Entries taken from a collection:
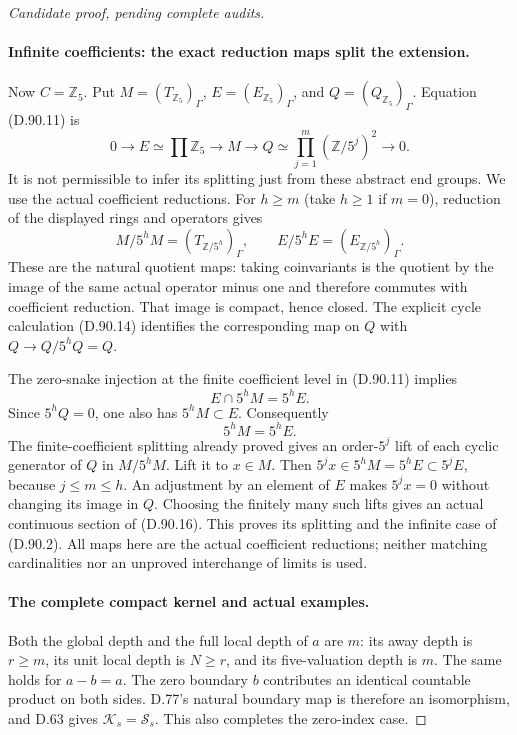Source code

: \begin{proof}[Candidate proof, pending complete audits]
\paragraph{Infinite coefficients: the exact reduction maps split the extension.}
Now \(C=\mathbb Z_5\). Put
\(M=(T_{\mathbb Z_5})_\Gamma\),
\(E=(E_{\mathbb Z_5})_\Gamma\), and
\(Q=(Q_{\mathbb Z_5})_\Gamma\). Equation (D.90.11) is
\[
 0\longrightarrow E\simeq\prod\mathbb Z_5
       \longrightarrow M\longrightarrow
       Q\simeq\prod_{j=1}^{m}(\mathbb Z/5^j)^2
                                  \longrightarrow0.    \tag{D.90.16}
\]
It is not permissible to infer its splitting just from these
abstract end groups. We use the actual coefficient reductions.
For \(h\ge m\) (take \(h\ge1\) if \(m=0\)), reduction
of the displayed rings and operators gives
\[
 M/5^hM=(T_{\mathbb Z/5^h})_\Gamma,
 \qquad E/5^hE=(E_{\mathbb Z/5^h})_\Gamma.              \tag{D.90.17}
\]
These are the natural quotient maps: taking coinvariants is
the quotient by the image of the same actual operator minus
one and therefore commutes with coefficient reduction.
That image is compact, hence closed. The explicit cycle
calculation (D.90.14) identifies the corresponding map on
\(Q\) with \(Q\to Q/5^hQ=Q\).

The zero-snake injection at the finite coefficient level in
(D.90.11) implies
\[
                         E\cap5^hM=5^hE.
\]
Since \(5^hQ=0\), one also has \(5^hM\subset E\).
Consequently
\[
                              5^hM=5^hE.               \tag{D.90.18}
\]
The finite-coefficient splitting already proved gives an
order-\(5^j\) lift of each cyclic generator of \(Q\)
in \(M/5^hM\). Lift it to \(x\in M\). Then
\(5^j x\in5^hM=5^hE\subset5^jE\), because \(j\le m\le h\).
An adjustment by an element of \(E\) makes \(5^j x=0\)
without changing its image in \(Q\). Choosing the finitely
many such lifts gives an actual continuous section of
(D.90.16). This proves its splitting and the infinite case
of (D.90.2). All maps here are the actual coefficient
reductions; neither matching cardinalities nor an unproved
interchange of limits is used.

\paragraph{The complete compact kernel and actual examples.}
Both the global depth and the full local depth of \(a\)
are \(m\): its away depth is \(r\ge m\), its unit local
depth is \(N\ge r\), and its five-valuation depth is
\(m\). The same holds for \(a-b=a\). The zero boundary
\(b\) contributes an identical countable product on both
sides. D.77's natural boundary map is therefore an
isomorphism, and D.63 gives \(\mathcal K_s=\mathcal S_s\).
This also completes the zero-index case.


\end{proof}
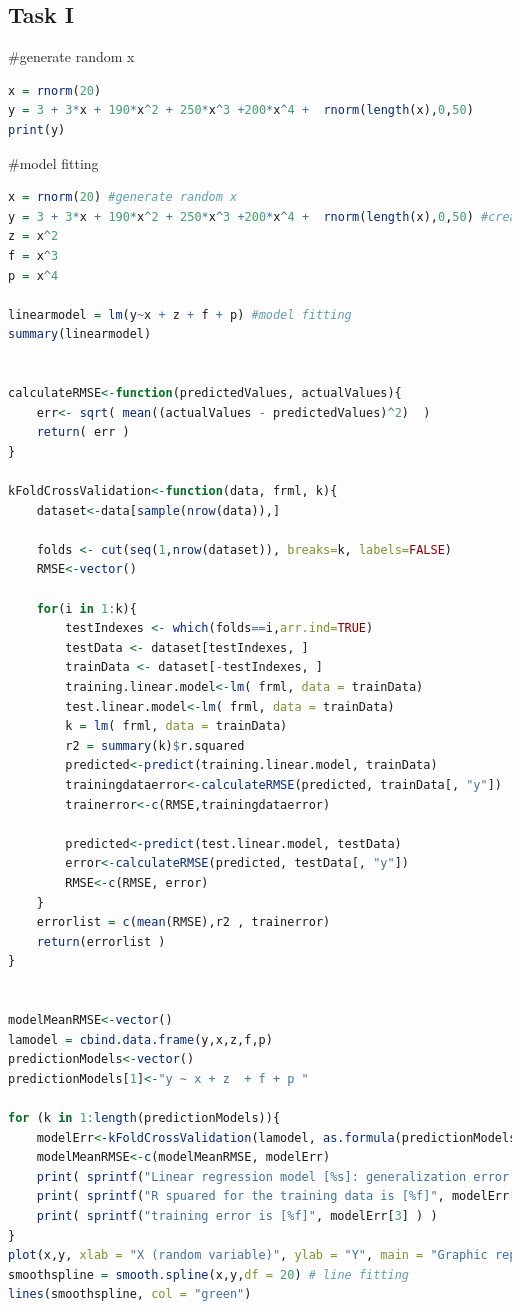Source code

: \documentclass[10pt,a4paper]{article}
\begin{document}
\subsection{Task I}
\#generate random x
\begin{lstlisting}[language=R]
x = rnorm(20)
y = 3 + 3*x + 190*x^2 + 250*x^3 +200*x^4 +  rnorm(length(x),0,50)
print(y)
	\end{lstlisting}
\#model fitting
\begin{lstlisting}[language=R]
x = rnorm(20) #generate random x
y = 3 + 3*x + 190*x^2 + 250*x^3 +200*x^4 +  rnorm(length(x),0,50) #create y for model
z = x^2
f = x^3
p = x^4

linearmodel = lm(y~x + z + f + p) #model fitting
summary(linearmodel)


calculateRMSE<-function(predictedValues, actualValues){
	err<- sqrt( mean((actualValues - predictedValues)^2)  )
	return( err )
}

kFoldCrossValidation<-function(data, frml, k){
	dataset<-data[sample(nrow(data)),]
	
	folds <- cut(seq(1,nrow(dataset)), breaks=k, labels=FALSE)
	RMSE<-vector()
	
	for(i in 1:k){
		testIndexes <- which(folds==i,arr.ind=TRUE)
		testData <- dataset[testIndexes, ]
		trainData <- dataset[-testIndexes, ]
		training.linear.model<-lm( frml, data = trainData)
		test.linear.model<-lm( frml, data = trainData)
		k = lm( frml, data = trainData)
		r2 = summary(k)$r.squared 
		predicted<-predict(training.linear.model, trainData)
		trainingdataerror<-calculateRMSE(predicted, trainData[, "y"])
		trainerror<-c(RMSE,trainingdataerror)
		
		predicted<-predict(test.linear.model, testData)
		error<-calculateRMSE(predicted, testData[, "y"])
		RMSE<-c(RMSE, error)
	}
	errorlist = c(mean(RMSE),r2 , trainerror)
	return(errorlist )
}


modelMeanRMSE<-vector()
lamodel = cbind.data.frame(y,x,z,f,p)
predictionModels<-vector()
predictionModels[1]<-"y ~ x + z  + f + p "

for (k in 1:length(predictionModels)){
	modelErr<-kFoldCrossValidation(lamodel, as.formula(predictionModels[k]), 10)
	modelMeanRMSE<-c(modelMeanRMSE, modelErr)
	print( sprintf("Linear regression model [%s]: generalization error [%f]", predictionModels[k], modelErr[1] ) )
	print( sprintf("R spuared for the training data is [%f]", modelErr[2] ) )
	print( sprintf("training error is [%f]", modelErr[3] ) )
}
plot(x,y, xlab = "X (random variable)", ylab = "Y", main = "Graphic representation of Overfitting in our random data" ) #plot for data 
smoothspline = smooth.spline(x,y,df = 20) # line fitting 
lines(smoothspline, col = "green")




\end{lstlisting}
\end{document}
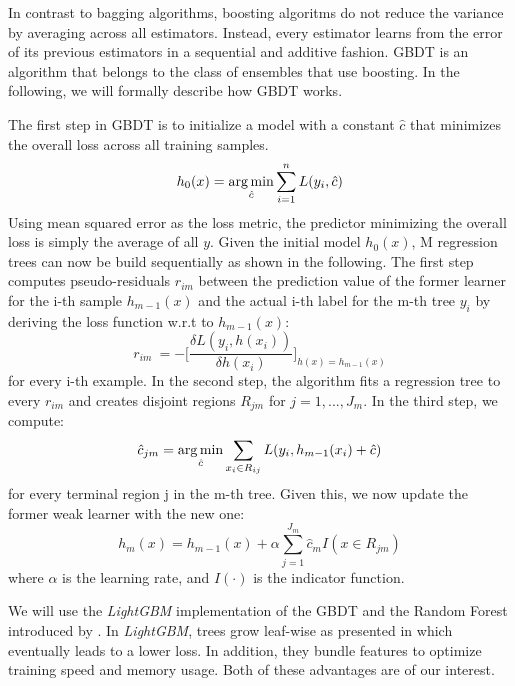 In contrast to bagging algorithms, boosting algoritms do not reduce the variance by averaging across all estimators. Instead, every estimator learns from the error of its previous estimators in a sequential and additive fashion. GBDT is an algorithm that belongs to the class of ensembles that use boosting. In the following, we will formally describe how GBDT works.

The first step in GBDT is to initialize a model with a constant $ \hat{c} $ that minimizes the overall loss across all training samples.
\begin{equation}
h_{0}(x) =  \operatorname*{arg\,min}_{\hat{c}} \sum_{i=1}^n L(y_i,\hat{c}) \label{gbdt_step1}
\end{equation}
Using mean squared error as the loss metric, the predictor minimizing the overall loss is simply the average of all $ y $.
Given the initial model $ h_0(x) $, M regression trees can now be build sequentially as shown in the following. 
The first step computes pseudo-residuals $ r_{im} $ between the prediction value of the former learner for the i-th sample $ h_{m-1}(x) $ and the actual i-th label for the m-th tree $ y_i $ by deriving the loss function w.r.t to $ h_{m-1}(x) $: 
\begin{equation}
	r_{im}\ = - \bigg[\dfrac{\delta L(y_i, h(x_i))}{\delta h(x_i)}\bigg]_{h(x) = h_{m-1}(x)}
\end{equation} 
for every i-th example.
In the second step, the algorithm fits a regression tree to every $ r_{im} $ and creates disjoint regions $ R_{jm} $ for $j = 1, ..., J_m$. 
In the third step, we compute: 
\begin{equation}
	\hat{c}_{jm} = \operatorname*{arg\,min}_{\hat{c}} \sum_{x_i \in R_{ij}} L(y_i, h_{m-1}(x_i) + \hat{c})
\end{equation}
for every terminal region j in the m-th tree. 
Given this, we now update the former weak learner with the new one:
\begin{equation}
	h_m(x) = h_{m-1}(x) + \alpha \sum_{j=1}^{J_m} \hat{c}_{m}I(x \in R_{jm})
\end{equation}
where $ \alpha $ is the learning rate, and $ I(\cdot) $ is the indicator function.

We will use the \textit{LightGBM} implementation of the GBDT and the Random Forest introduced by \cite{lightgbm}. In \textit{LightGBM}, trees grow leaf-wise as presented in \cite{BestFirst} which eventually leads to a lower loss. In addition, they bundle features to optimize training speed and memory usage. Both of these advantages are of our interest. 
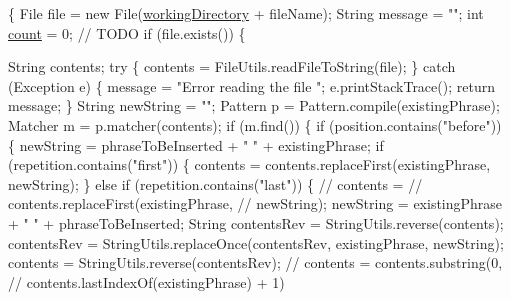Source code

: \begin{DoxyCode}
                             \{
        File file = \textcolor{keyword}{new} File(\hyperlink{classcom_1_1poly_1_1nlp_1_1filekommander_1_1file_1_1actions_1_1_file_action_utils_ad54a8fdc9145d2f423c54cb1597f874a}{workingDirectory} + fileName);
        String message = \textcolor{stringliteral}{""};
        \textcolor{keywordtype}{int} \hyperlink{classcom_1_1poly_1_1nlp_1_1filekommander_1_1file_1_1actions_1_1_file_action_utils_a2df1aca8a703f77ff7ca700541d6fb6b}{count} = 0; \textcolor{comment}{// TODO}
        \textcolor{keywordflow}{if} (file.exists()) \{

            String contents;
            \textcolor{keywordflow}{try} \{
                contents = FileUtils.readFileToString(file);
            \} \textcolor{keywordflow}{catch} (Exception e) \{
                message = \textcolor{stringliteral}{"Error reading the file "};
                e.printStackTrace();
                \textcolor{keywordflow}{return} message;
            \}
            String newString = \textcolor{stringliteral}{""};
            Pattern p = Pattern.compile(existingPhrase);
            Matcher m = p.matcher(contents);
            \textcolor{keywordflow}{if} (m.find()) \{
                \textcolor{keywordflow}{if} (position.contains(\textcolor{stringliteral}{"before"})) \{
                    newString = phraseToBeInserted + \textcolor{stringliteral}{" "} + existingPhrase;
                    \textcolor{keywordflow}{if} (repetition.contains(\textcolor{stringliteral}{"first"})) \{
                        contents = contents.replaceFirst(existingPhrase,
                                newString);
                    \} \textcolor{keywordflow}{else} \textcolor{keywordflow}{if} (repetition.contains(\textcolor{stringliteral}{"last"})) \{ \textcolor{comment}{// contents =}
                                                                \textcolor{comment}{//
       contents.replaceFirst(existingPhrase,}
                                                                \textcolor{comment}{// newString);}
                        newString = existingPhrase + \textcolor{stringliteral}{" "} + phraseToBeInserted;
                        String contentsRev = StringUtils.reverse(contents);
                        contentsRev = StringUtils.replaceOnce(contentsRev,
                                existingPhrase, newString);
                        contents = StringUtils.reverse(contentsRev);
                        \textcolor{comment}{// contents = contents.substring(0,}
                        \textcolor{comment}{// contents.lastIndexOf(existingPhrase) + 1)}

\end{DoxyCode}
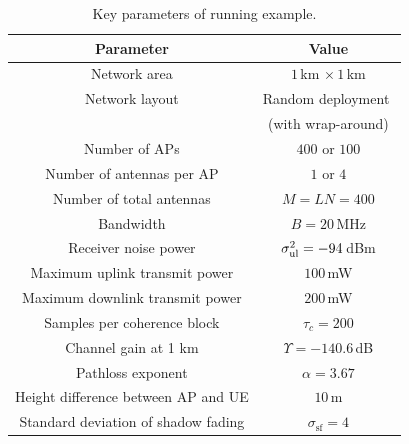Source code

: \begin{table}[t]
	\renewcommand{\arraystretch}{1.}
	\centering
	\begin{tabular}{|c|c|}
		\hline \bfseries $\!\!\!\!\!$ Parameter $\!\!\!\!\!$ & \bfseries Value\\
		\hline\hline
				Network area &  $1$\,km $ \times\,  1$\,km \\
					Network layout & $\!$Random deployment $\!$ \\
				& (with wrap-around) \\
				Number of APs &  $400$ or $100$ \\
				Number of antennas per AP  & $1$ or $4$ \\
		Number of total antennas & $M=LN=400$ \\
				Bandwidth & $B = 20$\,MHz  \\
		
		Receiver noise power & $\sigmaUL = -94$\,dBm \\
		
		Maximum uplink transmit power  & $100$\,mW\\
		Maximum downlink transmit power & $200$\,mW\\
		Samples per coherence block & $\tau_c = 200$ \\
		
		Channel gain at 1 km & $\Upsilon = -140.6$\,dB \\
		
		Pathloss exponent & $\alpha = 3.67$ \\
		Height difference between AP and UE & $10$\,m \\
		
		$\!$Standard deviation of shadow fading$\!$  & $\sigma_{\mathrm{sf}}= 4$ \\
		
		\hline
	\end{tabular}
	\caption{Key parameters of running example.}
	\label{tab:system_parameters_running_example}
\end{table}

\enlargethispage{\baselineskip} 

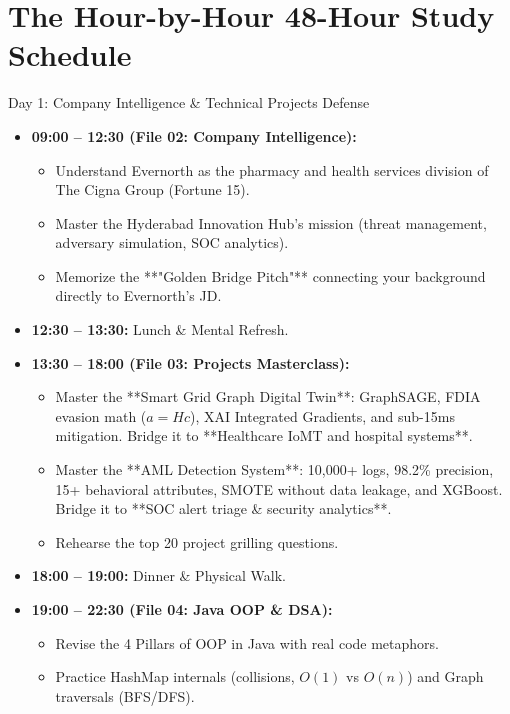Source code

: \documentclass[11pt,a4paper]{article}
\begin{document}
\section{The Hour-by-Hour 48-Hour Study Schedule}

\begin{ansbox}{Day 1: Company Intelligence \& Technical Projects Defense}
\begin{itemize}
    \item \textbf{09:00 -- 12:30 (File 02: Company Intelligence):}
    \begin{itemize}
        \item Understand Evernorth as the pharmacy and health services division of The Cigna Group (Fortune 15).
        \item Master the Hyderabad Innovation Hub's mission (threat management, adversary simulation, SOC analytics).
        \item Memorize the **"Golden Bridge Pitch"** connecting your background directly to Evernorth's JD.
    \end{itemize}
    \item \textbf{12:30 -- 13:30:} Lunch \& Mental Refresh.
    \item \textbf{13:30 -- 18:00 (File 03: Projects Masterclass):}
    \begin{itemize}
        \item Master the **Smart Grid Graph Digital Twin**: GraphSAGE, FDIA evasion math ($a=Hc$), XAI Integrated Gradients, and sub-15ms mitigation. Bridge it to **Healthcare IoMT and hospital systems**.
        \item Master the **AML Detection System**: 10,000+ logs, 98.2\% precision, 15+ behavioral attributes, SMOTE without data leakage, and XGBoost. Bridge it to **SOC alert triage \& security analytics**.
        \item Rehearse the top 20 project grilling questions.
    \end{itemize}
    \item \textbf{18:00 -- 19:00:} Dinner \& Physical Walk.
    \item \textbf{19:00 -- 22:30 (File 04: Java OOP \& DSA):}
    \begin{itemize}
        \item Revise the 4 Pillars of OOP in Java with real code metaphors.
        \item Practice HashMap internals (collisions, $O(1)$ vs $O(n)$) and Graph traversals (BFS/DFS).
    \end{itemize}
\end{itemize}
\end{ansbox}
\end{document}
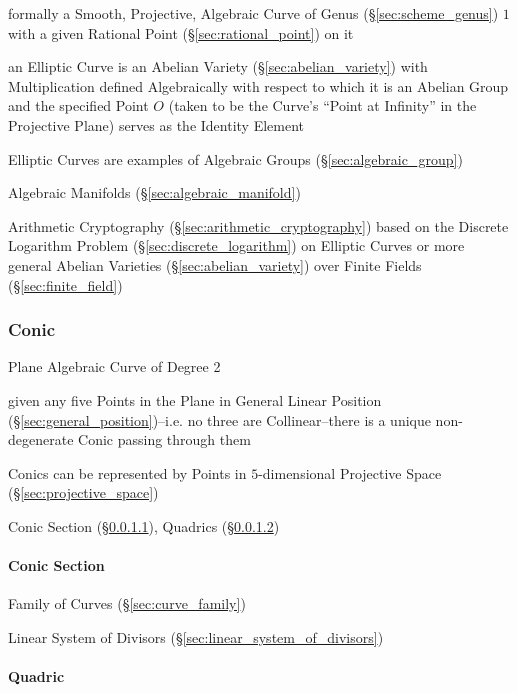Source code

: \begin{itemize}
formally a Smooth, Projective, Algebraic Curve of Genus
(\S\ref{sec:scheme_genus}) $1$ with a given Rational Point
(\S\ref{sec:rational_point}) on it

an Elliptic Curve is an Abelian Variety (\S\ref{sec:abelian_variety}) with
Multiplication defined Algebraically with respect to which it is an Abelian
Group and the specified Point $O$ (taken to be the Curve's ``Point at
Infinity'' in the Projective Plane) serves as the Identity Element

Elliptic Curves are examples of Algebraic Groups (\S\ref{sec:algebraic_group})

\fist Algebraic Manifolds (\S\ref{sec:algebraic_manifold})

\fist Arithmetic Cryptography (\S\ref{sec:arithmetic_cryptography}) based on
the Discrete Logarithm Problem (\S\ref{sec:discrete_logarithm}) on Elliptic
Curves or more general Abelian Varieties (\S\ref{sec:abelian_variety}) over
Finite Fields (\S\ref{sec:finite_field})



\subsubsection{Conic}\label{sec:conic}

Plane Algebraic Curve of Degree 2

given any five Points in the Plane in General Linear Position
(\S\ref{sec:general_position})--i.e. no three are Collinear--there is a unique
non-degenerate Conic passing through them

Conics can be represented by Points in $5$-dimensional Projective Space
(\S\ref{sec:projective_space})

\fist Conic Section (\S\ref{sec:conic_section}), Quadrics (\S\ref{sec:quadric})



\paragraph{Conic Section}\label{sec:conic_section}\hfill

Family of Curves (\S\ref{sec:curve_family})

\fist Linear System of Divisors (\S\ref{sec:linear_system_of_divisors})



\paragraph{Quadric}\label{sec:quadric}\hfill


\end{itemize}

AIM OF THE TASK =
Above are the records; from them, give again exactly the lines from the one containing "return( err )" to the one containing "lamodel = cbind.data.frame(y,x,z,f,p)", both lines included, and nothing more.

OUTPUT OF THE EXERCISE =
	return( err )
}

kFoldCrossValidation<-function(data, frml, k){
	dataset<-data[sample(nrow(data)),]
	
	folds <- cut(seq(1,nrow(dataset)), breaks=k, labels=FALSE)
	RMSE<-vector()
	
	for(i in 1:k){
		testIndexes <- which(folds==i,arr.ind=TRUE)
		testData <- dataset[testIndexes, ]
		trainData <- dataset[-testIndexes, ]
		training.linear.model<-lm( frml, data = trainData)
		test.linear.model<-lm( frml, data = trainData)
		k = lm( frml, data = trainData)
		r2 = summary(k)$r.squared 
		predicted<-predict(training.linear.model, trainData)
		trainingdataerror<-calculateRMSE(predicted, trainData[, "y"])
		trainerror<-c(RMSE,trainingdataerror)
		
		predicted<-predict(test.linear.model, testData)
		error<-calculateRMSE(predicted, testData[, "y"])
		RMSE<-c(RMSE, error)
	}
	errorlist = c(mean(RMSE),r2 , trainerror)
	return(errorlist )
}


modelMeanRMSE<-vector()
lamodel = cbind.data.frame(y,x,z,f,p)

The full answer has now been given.